Task material: Begin
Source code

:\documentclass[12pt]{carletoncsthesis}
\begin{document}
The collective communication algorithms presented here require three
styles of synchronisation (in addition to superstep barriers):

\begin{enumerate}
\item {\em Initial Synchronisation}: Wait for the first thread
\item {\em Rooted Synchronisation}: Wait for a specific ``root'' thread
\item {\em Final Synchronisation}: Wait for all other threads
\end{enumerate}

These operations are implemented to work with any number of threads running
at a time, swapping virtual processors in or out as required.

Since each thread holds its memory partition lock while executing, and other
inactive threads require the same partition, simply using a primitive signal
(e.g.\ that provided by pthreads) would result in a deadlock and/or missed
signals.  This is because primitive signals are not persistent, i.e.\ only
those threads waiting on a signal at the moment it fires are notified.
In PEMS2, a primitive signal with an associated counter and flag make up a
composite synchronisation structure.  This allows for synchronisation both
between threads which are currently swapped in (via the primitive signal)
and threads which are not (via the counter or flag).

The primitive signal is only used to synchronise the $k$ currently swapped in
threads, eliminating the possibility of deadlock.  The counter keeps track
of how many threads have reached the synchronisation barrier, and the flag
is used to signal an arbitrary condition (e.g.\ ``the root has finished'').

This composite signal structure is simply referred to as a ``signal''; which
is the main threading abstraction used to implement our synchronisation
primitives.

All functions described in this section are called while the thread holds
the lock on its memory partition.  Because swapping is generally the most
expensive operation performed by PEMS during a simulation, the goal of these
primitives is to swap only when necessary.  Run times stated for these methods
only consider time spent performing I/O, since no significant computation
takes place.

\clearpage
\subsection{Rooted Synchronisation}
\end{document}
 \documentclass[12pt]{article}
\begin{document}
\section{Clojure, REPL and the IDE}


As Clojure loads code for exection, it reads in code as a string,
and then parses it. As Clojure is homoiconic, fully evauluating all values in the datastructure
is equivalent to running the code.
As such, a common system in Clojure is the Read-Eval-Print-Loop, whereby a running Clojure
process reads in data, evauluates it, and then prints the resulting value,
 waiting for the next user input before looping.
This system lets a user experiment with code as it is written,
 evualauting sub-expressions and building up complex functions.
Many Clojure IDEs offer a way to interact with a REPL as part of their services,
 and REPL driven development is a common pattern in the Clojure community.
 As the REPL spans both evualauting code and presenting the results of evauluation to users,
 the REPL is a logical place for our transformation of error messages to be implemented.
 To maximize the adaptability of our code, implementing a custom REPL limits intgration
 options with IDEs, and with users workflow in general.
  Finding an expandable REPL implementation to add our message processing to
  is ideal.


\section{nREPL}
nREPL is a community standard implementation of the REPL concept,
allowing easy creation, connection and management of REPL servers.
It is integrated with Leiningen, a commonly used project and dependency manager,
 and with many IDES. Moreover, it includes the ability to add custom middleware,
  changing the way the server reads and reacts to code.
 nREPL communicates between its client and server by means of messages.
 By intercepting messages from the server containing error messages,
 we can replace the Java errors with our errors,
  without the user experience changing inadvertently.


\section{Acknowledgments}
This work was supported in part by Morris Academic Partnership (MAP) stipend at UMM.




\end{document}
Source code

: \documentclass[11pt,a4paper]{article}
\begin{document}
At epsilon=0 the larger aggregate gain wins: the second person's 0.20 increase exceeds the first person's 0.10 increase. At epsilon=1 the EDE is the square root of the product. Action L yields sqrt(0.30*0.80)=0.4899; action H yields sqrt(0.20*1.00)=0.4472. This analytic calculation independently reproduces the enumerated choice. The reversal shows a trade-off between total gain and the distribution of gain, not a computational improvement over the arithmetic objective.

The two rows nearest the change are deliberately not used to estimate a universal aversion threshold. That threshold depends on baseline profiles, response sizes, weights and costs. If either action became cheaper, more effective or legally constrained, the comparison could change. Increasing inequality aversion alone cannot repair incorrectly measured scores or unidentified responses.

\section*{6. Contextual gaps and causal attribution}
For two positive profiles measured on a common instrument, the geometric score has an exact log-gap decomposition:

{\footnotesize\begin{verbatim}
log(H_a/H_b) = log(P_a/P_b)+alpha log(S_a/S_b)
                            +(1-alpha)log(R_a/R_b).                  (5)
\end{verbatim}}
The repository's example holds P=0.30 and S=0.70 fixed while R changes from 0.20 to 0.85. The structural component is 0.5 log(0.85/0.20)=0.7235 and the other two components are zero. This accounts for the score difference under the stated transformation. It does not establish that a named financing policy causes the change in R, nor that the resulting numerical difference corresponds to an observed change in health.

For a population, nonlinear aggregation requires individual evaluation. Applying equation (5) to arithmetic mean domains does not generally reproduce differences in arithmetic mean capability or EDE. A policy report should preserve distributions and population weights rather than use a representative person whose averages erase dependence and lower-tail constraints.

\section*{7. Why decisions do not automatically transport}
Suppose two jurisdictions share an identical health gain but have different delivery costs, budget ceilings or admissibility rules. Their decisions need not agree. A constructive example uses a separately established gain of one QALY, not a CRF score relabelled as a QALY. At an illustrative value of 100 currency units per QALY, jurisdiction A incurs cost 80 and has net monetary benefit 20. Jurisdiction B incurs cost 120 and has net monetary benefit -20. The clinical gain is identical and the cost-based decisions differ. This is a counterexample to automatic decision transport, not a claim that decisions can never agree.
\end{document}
Task material: End
▶ _Your goal_:
Starting with the line that holds "the REPL is" and ending with the line that holds "and with many", retype every line in the data above exactly, and nothing else.

▶ _Expected answer_:
 the REPL is a logical place for our transformation of error messages to be implemented.
 To maximize the adaptability of our code, implementing a custom REPL limits intgration
 options with IDEs, and with users workflow in general.
  Finding an expandable REPL implementation to add our message processing to
  is ideal.


\section{nREPL}
nREPL is a community standard implementation of the REPL concept,
allowing easy creation, connection and management of REPL servers.
It is integrated with Leiningen, a commonly used project and dependency manager,
 and with many IDES. Moreover, it includes the ability to add custom middleware,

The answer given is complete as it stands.